● **Dataset entries**:
○ ○ ○

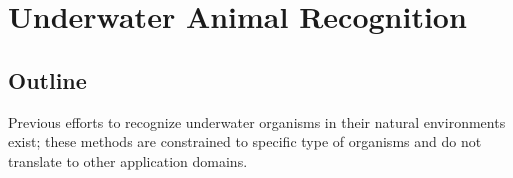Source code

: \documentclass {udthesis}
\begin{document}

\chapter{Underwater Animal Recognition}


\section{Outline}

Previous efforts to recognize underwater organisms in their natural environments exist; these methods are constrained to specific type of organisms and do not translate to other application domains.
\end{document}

○ ○ ○

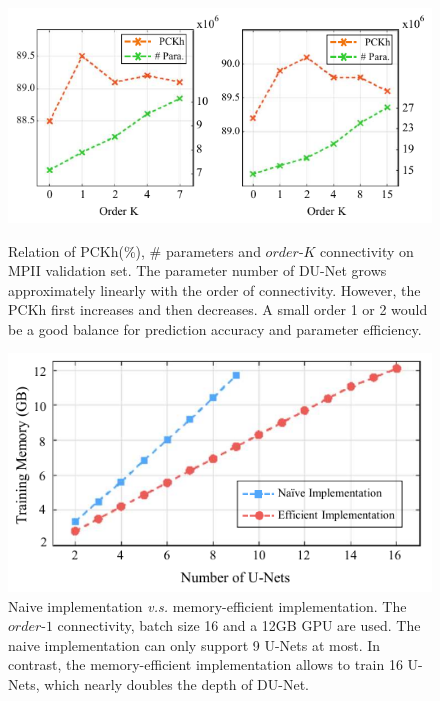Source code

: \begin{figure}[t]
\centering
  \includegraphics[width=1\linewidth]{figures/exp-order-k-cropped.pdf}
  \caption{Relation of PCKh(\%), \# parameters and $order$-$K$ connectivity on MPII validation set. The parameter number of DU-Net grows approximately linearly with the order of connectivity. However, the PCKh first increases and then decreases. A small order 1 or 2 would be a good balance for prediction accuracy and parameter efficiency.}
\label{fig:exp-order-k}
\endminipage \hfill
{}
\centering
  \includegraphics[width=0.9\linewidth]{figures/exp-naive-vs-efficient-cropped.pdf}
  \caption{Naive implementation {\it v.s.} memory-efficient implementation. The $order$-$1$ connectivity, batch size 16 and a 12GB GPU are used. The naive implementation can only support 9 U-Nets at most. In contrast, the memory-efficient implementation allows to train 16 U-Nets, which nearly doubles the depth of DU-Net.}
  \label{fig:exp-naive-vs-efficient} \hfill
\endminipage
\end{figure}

○ ○ ○

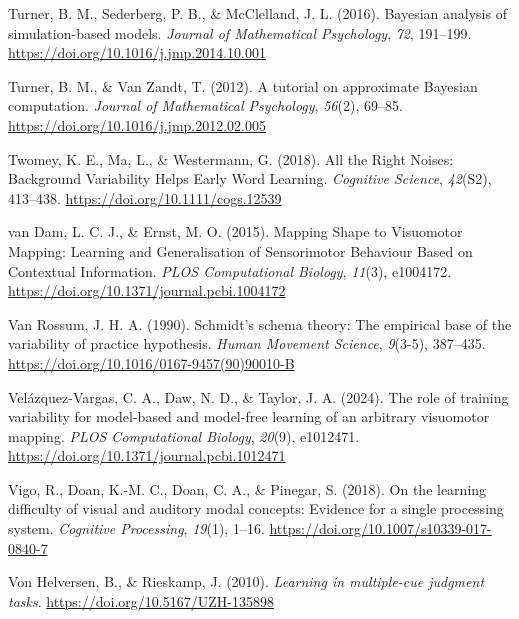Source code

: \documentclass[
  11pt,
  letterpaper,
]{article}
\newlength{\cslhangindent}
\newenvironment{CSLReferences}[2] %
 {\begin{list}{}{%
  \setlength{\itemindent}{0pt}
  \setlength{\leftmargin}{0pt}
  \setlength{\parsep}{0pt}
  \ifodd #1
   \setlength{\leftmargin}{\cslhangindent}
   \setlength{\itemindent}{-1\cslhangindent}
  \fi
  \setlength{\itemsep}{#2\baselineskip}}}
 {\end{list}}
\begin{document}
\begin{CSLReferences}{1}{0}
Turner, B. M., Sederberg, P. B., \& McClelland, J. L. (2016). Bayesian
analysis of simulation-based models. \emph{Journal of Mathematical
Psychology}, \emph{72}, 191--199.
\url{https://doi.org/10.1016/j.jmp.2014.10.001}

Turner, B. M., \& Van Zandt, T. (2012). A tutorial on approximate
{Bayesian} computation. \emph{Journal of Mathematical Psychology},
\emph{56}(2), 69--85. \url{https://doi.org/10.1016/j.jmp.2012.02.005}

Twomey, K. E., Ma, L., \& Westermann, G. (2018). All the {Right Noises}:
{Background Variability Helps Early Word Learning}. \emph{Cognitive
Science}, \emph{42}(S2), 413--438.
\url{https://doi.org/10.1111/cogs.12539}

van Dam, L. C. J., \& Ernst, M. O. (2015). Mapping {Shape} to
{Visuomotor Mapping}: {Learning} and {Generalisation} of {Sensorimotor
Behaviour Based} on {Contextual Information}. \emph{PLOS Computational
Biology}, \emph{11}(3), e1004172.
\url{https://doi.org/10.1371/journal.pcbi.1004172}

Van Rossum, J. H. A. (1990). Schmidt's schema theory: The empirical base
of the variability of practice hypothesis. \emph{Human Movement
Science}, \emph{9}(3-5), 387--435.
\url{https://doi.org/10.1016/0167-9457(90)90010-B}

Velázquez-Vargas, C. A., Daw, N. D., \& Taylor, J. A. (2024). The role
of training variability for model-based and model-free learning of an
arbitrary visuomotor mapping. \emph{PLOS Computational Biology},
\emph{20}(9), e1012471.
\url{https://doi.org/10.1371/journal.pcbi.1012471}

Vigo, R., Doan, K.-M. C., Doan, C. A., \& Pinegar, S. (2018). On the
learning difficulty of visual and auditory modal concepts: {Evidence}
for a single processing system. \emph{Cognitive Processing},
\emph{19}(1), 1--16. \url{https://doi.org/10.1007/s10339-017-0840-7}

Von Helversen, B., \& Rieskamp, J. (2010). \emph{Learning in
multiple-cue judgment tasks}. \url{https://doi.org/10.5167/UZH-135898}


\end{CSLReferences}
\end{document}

○ ○ ○

Transcribe the records above from the line holding "Variability Helps Early" down to the line holding "for a single", inclusive, without adding anything.

{Background Variability Helps Early Word Learning}. \emph{Cognitive
Science}, \emph{42}(S2), 413--438.
\url{https://doi.org/10.1111/cogs.12539}

van Dam, L. C. J., \& Ernst, M. O. (2015). Mapping {Shape} to
{Visuomotor Mapping}: {Learning} and {Generalisation} of {Sensorimotor
Behaviour Based} on {Contextual Information}. \emph{PLOS Computational
Biology}, \emph{11}(3), e1004172.
\url{https://doi.org/10.1371/journal.pcbi.1004172}

Van Rossum, J. H. A. (1990). Schmidt's schema theory: The empirical base
of the variability of practice hypothesis. \emph{Human Movement
Science}, \emph{9}(3-5), 387--435.
\url{https://doi.org/10.1016/0167-9457(90)90010-B}

Velázquez-Vargas, C. A., Daw, N. D., \& Taylor, J. A. (2024). The role
of training variability for model-based and model-free learning of an
arbitrary visuomotor mapping. \emph{PLOS Computational Biology},
\emph{20}(9), e1012471.
\url{https://doi.org/10.1371/journal.pcbi.1012471}

Vigo, R., Doan, K.-M. C., Doan, C. A., \& Pinegar, S. (2018). On the
learning difficulty of visual and auditory modal concepts: {Evidence}
for a single processing system. \emph{Cognitive Processing},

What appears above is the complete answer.